Token-Efficient Geometry The back half of the encoder pipeline: once geometry is in canonical form, compress it for context. 50-part feature trees can exceed 100K tokens. Hierarchical summarization preserving tolerance-critical features while discarding cosmetic detail. Follows CADmium's minimal-JSON approach.¹

Full pipeline: Raw 3D (any format) → CAD Encoder → Canonical JSON/code → Token compression → Context window

Deployment Tiers — RSP Constraint

3 tiers

Reading ITAR defense CAD or weapons manufacturing geometry may trigger elevated capability thresholds under Anthropic's Responsible Scaling Policy. The Spatial MCP schema must account for deployment tier from day one.

Commercial

Standard Anthropic API. Consumer electronics, automotive, medical devices.

GovCloud / FedRAMP

Government-compliant infrastructure. Defense subcontractors, aerospace. ITAR-aware.

Air-Gapped On-Prem

Fully isolated deployment. Classified programs. No external data egress.

References

CADmium — Mila (Dec 2025). Fine-tuned Qwen2.5-Coder on minimal-JSON CAD histories. Code LLMs naturally handle structured CAD formats.
Li et al. — CAD-Llama (CVPR 2025). 99.9% unconditional generation success. 0.966 command type accuracy on structured CAD code.
GeoGramBench (NeurIPS 2025 submission). 500 problems testing Program-to-Geometry translation. <50% at highest abstraction, >80% on local primitives.
Ma et al. — 3DSRBench (2024). 2,762 3D spatial reasoning questions across 12 subtypes.
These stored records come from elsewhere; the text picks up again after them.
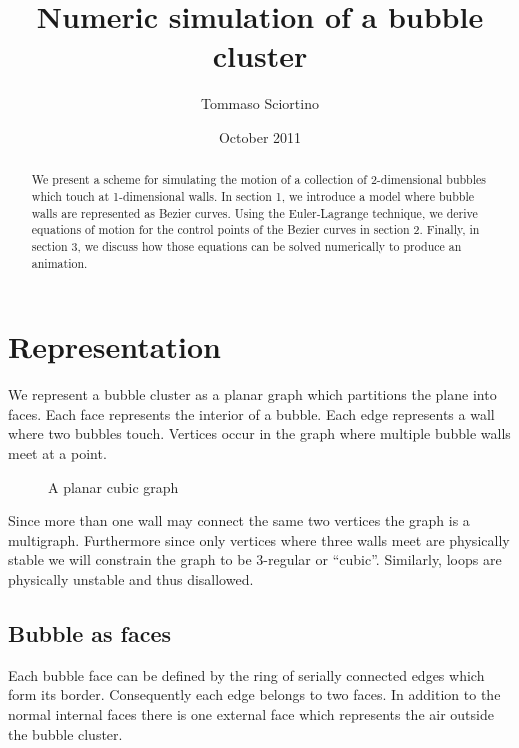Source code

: \documentclass{article}
\title{Numeric simulation of a bubble cluster}
\author{Tommaso Sciortino}
\date{October 2011}
\begin{document}
\maketitle
\begin{abstract}
We present a scheme for simulating the motion of a collection of 2-dimensional
bubbles which touch at 1-dimensional walls.  In section 1, we introduce a model
where bubble walls are represented as Bezier curves.  Using the
Euler-Lagrange technique, we derive equations of motion for the
control points of the Bezier curves in section 2. Finally, in section 3, we
discuss how those equations can be solved numerically to produce an animation.
\end{abstract}
\clearpage

\section{Representation}
We represent a bubble cluster as a planar graph which partitions the plane
into faces. Each face represents the interior of a bubble. Each edge represents
a wall where two bubbles touch. Vertices occur in the graph where
multiple bubble walls meet at a point.

\begin{figure}[h]
\centering
{}
\caption{A planar cubic graph}
\end{figure}

Since more than one wall may connect the same two vertices the graph is a
multigraph. Furthermore since only vertices where three walls meet 
are physically stable we will constrain the graph to be 3-regular or ``cubic''.
Similarly, loops are physically unstable and thus disallowed.

\subsection{Bubble as faces}
Each bubble face can be defined by the ring of serially connected edges which
form its border. Consequently each edge belongs to two faces. In addition to
the normal internal faces there is one external face which represents the air
outside the bubble cluster.
\end{document}
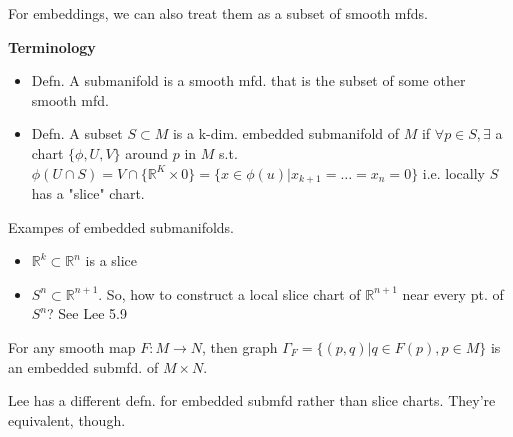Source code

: \documentclass[12pt,letterpaper]{article}
\begin{document}
For embeddings, we can also treat them as a subset of smooth mfds. 

\textbf{Terminology}
\begin{itemize}
    \item Defn. A submanifold is a smooth mfd. that is the subset of some other smooth mfd. 
    \item Defn. A subset $ S \subset M$ is a k-dim. embedded submanifold of $M$ if $\forall p \in S, \exists $ a chart $\{\phi, U, V\}$ around $p$ in $M$ s.t. $\phi(U \cap S) = V \cap \{ \mathbb{R}^K \times 0 \} = \{ x \in \phi(u) | x_{k+1} = \dots =x_n=0 \}$  i.e. locally $S$ has a "slice" chart. 
\end{itemize}

Exampes of embedded submanifolds. 
\begin{itemize}
    \item $\mathbb{R}^k \subset \mathbb{R}^n$ is a slice
    \item $S^n \subset \mathbb{R}^{n+1}$. So, how to construct a local slice chart of $\mathbb{R}^{n+1}$ near every pt. of $S^n$? See Lee 5.9
\end{itemize}

For any smooth map $F: M \rightarrow N$, then graph $\Gamma_F = \{ (p, q) | q \in F(p), p \in M \}$ is an embedded submfd. of $M \times N$.

Lee has a different defn. for embedded submfd rather than slice charts. They're equivalent, though.
\end{document}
SOTA LMMs show degraded performance on uncommon viewpoints.
SpatialVLM — Google (2024). 2B VQA examples on 10M images. Proved synthetic data generation unlocks metric-scale spatial reasoning.
SpatialLLM (CVPR 2025). 3D-informed multimodal alignment. SOTA on 3DSRBench. Finding: fine-tuning CLIP with 3D data hurts generalization.
cadrille (ICLR 2026). First unified multimodal CAD reconstruction. RL fine-tuning on procedural data outperforms SFT on handcrafted datasets.
IJCAI 2025 Survey. Comprehensive taxonomy of spatial reasoning approaches (image-based, point cloud-based, hybrid).
Point2CAD / Point2Sequence. Reconstructs B-rep CAD from point clouds by predicting sketch+extrude sequences. Mesh → point cloud → parametric CAD pipeline.
BrepGen (2024). Generates B-rep CAD directly including topology (faces, edges, vertices with NURBS parameters). Candidate target representation for CAD encoder output.
Xu et al. — CAD-MLLM (2024). Unified encoder for text, multi-view images, and 3D point clouds. Frozen vision/point encoders with trainable linear projections into LLM.